Weird thing with a rule - Apache Web Server forum at WebmasterWorld - WebmasterWorld

Forum Moderators: phranque

Message Too Old, No Replies

Weird thing with a rule

moroandrea

11:02 am on Feb 12, 2013 (gmt 0)

10+ Year Member

Hello folks,

I'm puzzled about a weird scenario I'm trying to get sorted out.

This is the incoming URL:

[misite.co.uk...]

and these are two (of the many rules) in the .htaccess file

RewriteCond %{QUERY_STRING} id=37
RewriteCond %{QUERY_STRING} view=article
RewriteRule .* this[R=301,L]

RewriteCond %{QUERY_STRING} id=36
RewriteCond %{QUERY_STRING} view=article
RewriteRule .* that[R=301,L]

RewriteCond %{QUERY_STRING} id=3
RewriteCond %{QUERY_STRING} view=article
RewriteRule .* those [R=301,L]

Rules are in this exact order, although I do suspect the problem is not this.

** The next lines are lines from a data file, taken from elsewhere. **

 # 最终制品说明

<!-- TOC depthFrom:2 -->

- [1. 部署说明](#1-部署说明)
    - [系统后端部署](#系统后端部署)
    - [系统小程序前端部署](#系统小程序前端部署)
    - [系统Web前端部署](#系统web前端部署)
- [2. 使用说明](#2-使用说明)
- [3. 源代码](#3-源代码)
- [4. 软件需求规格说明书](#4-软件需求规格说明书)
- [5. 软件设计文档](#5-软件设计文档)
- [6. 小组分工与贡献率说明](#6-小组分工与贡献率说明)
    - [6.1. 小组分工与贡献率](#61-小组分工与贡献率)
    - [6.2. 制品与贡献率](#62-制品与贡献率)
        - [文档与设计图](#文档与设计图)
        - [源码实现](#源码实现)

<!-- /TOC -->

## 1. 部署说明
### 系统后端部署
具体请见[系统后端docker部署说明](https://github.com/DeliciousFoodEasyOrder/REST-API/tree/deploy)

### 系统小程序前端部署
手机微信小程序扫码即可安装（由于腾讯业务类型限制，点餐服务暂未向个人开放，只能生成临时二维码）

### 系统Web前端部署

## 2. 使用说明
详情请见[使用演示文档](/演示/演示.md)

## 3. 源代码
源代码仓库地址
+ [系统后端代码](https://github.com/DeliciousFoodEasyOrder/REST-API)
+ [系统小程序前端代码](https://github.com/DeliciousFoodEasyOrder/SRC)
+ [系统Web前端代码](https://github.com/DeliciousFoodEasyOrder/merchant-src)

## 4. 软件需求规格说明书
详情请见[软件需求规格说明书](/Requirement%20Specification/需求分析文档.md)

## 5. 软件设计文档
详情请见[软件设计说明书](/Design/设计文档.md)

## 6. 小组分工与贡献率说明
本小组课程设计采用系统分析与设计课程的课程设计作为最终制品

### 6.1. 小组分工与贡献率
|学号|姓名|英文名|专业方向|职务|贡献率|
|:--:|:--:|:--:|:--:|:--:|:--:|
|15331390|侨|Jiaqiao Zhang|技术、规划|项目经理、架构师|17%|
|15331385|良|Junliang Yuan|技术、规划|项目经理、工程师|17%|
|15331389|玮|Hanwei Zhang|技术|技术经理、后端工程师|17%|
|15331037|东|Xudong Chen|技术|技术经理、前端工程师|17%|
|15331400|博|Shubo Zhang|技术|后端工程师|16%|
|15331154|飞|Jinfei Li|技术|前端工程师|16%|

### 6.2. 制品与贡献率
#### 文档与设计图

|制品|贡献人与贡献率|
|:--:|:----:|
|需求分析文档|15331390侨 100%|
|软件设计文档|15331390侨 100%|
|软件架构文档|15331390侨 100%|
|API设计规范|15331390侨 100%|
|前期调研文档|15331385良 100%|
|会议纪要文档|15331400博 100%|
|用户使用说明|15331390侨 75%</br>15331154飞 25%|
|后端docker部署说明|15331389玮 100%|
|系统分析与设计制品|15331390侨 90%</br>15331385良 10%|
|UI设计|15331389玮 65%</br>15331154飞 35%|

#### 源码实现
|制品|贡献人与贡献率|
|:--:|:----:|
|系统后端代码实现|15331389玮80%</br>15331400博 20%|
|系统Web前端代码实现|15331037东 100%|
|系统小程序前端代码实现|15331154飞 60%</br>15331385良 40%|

By querying the URL above, the THAT rule is executed and this doesn't make sense to me. Assuming a partial match is the cause of the problem, there is another id=3x rule above and that should in theory be executed first.

However, by adding an & at the
RewriteCond %{QUERY_STRING} id=36&

Everything works fine.

Aren't the Querystring paramenters parsed by the apache module and assessed in a key=value matching way?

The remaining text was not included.